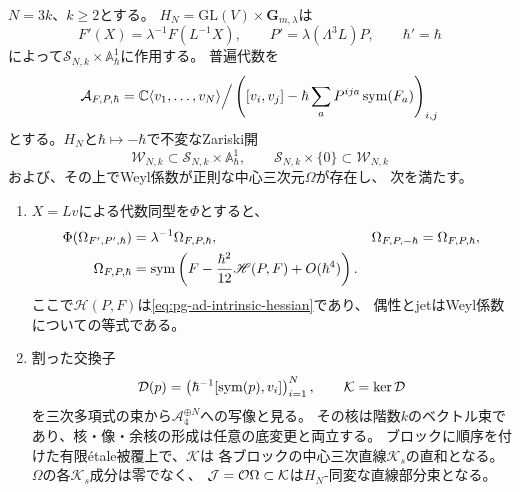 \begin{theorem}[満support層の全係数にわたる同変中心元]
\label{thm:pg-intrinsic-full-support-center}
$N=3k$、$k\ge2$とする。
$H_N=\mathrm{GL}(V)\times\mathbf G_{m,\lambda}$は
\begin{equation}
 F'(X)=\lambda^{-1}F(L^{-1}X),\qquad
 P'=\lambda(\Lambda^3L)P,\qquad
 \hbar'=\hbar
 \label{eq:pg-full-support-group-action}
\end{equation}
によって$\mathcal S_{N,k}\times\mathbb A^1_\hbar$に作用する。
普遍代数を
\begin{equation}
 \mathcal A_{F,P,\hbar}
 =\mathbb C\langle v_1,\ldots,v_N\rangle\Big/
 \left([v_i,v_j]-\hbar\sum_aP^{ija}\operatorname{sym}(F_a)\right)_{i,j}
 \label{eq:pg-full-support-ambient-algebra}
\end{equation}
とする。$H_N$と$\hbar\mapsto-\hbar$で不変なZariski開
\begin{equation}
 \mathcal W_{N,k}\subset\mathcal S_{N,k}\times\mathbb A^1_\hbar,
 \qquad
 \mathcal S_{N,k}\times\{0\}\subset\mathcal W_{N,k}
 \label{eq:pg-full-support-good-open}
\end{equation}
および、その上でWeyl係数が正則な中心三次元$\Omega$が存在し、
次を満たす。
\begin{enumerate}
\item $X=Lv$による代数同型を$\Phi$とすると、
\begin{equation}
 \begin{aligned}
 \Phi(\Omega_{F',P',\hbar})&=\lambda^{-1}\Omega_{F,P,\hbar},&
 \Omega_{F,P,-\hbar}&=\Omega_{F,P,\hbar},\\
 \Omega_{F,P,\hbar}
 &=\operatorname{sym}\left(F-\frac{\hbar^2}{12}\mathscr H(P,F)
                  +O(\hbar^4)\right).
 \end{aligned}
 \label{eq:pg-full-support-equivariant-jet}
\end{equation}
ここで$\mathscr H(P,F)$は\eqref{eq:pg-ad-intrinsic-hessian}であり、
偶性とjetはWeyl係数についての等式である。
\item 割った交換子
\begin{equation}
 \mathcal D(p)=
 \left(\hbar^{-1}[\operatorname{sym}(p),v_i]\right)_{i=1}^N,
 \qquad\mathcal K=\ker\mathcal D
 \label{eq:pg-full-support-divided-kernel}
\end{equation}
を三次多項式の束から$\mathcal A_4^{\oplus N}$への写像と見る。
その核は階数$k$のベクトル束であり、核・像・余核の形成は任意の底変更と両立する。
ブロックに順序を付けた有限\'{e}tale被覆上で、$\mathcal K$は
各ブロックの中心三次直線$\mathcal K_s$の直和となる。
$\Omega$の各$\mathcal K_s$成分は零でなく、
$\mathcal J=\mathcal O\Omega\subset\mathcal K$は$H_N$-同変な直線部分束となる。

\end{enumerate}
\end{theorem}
# # # # #
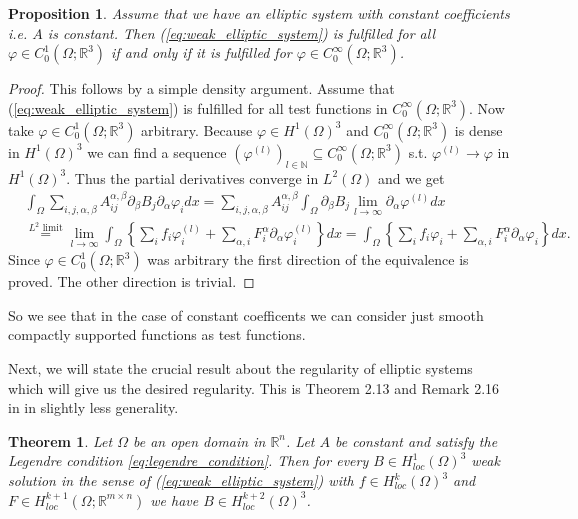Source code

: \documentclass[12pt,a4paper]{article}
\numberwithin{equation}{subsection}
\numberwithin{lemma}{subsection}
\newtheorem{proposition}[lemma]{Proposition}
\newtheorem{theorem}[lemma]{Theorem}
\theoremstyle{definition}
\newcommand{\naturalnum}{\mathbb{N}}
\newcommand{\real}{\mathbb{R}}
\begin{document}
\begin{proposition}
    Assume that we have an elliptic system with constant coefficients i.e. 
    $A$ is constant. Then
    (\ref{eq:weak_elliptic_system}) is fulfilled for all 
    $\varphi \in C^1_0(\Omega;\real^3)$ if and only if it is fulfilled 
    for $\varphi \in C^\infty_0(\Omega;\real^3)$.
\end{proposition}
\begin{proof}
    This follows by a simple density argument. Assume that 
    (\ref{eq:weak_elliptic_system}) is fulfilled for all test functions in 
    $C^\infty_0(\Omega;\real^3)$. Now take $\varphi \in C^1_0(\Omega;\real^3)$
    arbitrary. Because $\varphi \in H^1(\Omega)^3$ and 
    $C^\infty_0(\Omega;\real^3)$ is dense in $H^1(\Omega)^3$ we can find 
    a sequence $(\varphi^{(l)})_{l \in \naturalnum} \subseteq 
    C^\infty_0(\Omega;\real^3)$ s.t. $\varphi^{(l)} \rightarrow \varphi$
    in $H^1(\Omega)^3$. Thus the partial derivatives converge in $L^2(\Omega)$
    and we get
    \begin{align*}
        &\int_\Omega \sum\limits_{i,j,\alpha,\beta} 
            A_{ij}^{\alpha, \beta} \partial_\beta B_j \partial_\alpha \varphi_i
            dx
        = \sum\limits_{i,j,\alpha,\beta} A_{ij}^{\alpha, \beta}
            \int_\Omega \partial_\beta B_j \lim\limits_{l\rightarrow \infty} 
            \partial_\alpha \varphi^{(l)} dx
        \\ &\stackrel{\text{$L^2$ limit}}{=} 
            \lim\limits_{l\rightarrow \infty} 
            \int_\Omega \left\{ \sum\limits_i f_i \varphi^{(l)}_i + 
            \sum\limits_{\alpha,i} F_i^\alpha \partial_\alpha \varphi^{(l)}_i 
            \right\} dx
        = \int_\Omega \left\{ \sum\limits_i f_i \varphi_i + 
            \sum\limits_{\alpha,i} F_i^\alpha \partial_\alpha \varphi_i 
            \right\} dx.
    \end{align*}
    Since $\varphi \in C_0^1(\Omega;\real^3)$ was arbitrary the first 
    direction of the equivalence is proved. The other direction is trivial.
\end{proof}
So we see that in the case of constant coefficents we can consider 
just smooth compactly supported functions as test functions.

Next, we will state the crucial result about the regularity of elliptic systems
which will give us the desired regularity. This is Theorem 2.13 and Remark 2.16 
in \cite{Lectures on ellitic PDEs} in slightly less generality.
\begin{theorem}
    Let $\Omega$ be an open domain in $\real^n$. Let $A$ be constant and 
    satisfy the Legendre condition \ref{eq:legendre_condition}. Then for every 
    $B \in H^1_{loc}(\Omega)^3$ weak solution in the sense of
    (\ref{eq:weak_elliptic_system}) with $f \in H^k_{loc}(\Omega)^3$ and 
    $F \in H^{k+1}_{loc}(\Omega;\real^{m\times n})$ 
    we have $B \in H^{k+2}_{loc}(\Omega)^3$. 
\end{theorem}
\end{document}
# # # # #
| Task statement |
The answer must be every line of the listing that holds the word "real".

| Result of this exercise |
\newcommand{\real}{\mathbb{R}}
    $\varphi \in C^1_0(\Omega;\real^3)$ if and only if it is fulfilled 
    for $\varphi \in C^\infty_0(\Omega;\real^3)$.
    $C^\infty_0(\Omega;\real^3)$. Now take $\varphi \in C^1_0(\Omega;\real^3)$
    $C^\infty_0(\Omega;\real^3)$ is dense in $H^1(\Omega)^3$ we can find 
    C^\infty_0(\Omega;\real^3)$ s.t. $\varphi^{(l)} \rightarrow \varphi$
    Since $\varphi \in C_0^1(\Omega;\real^3)$ was arbitrary the first 
    Let $\Omega$ be an open domain in $\real^n$. Let $A$ be constant and 
    $F \in H^{k+1}_{loc}(\Omega;\real^{m\times n})$ 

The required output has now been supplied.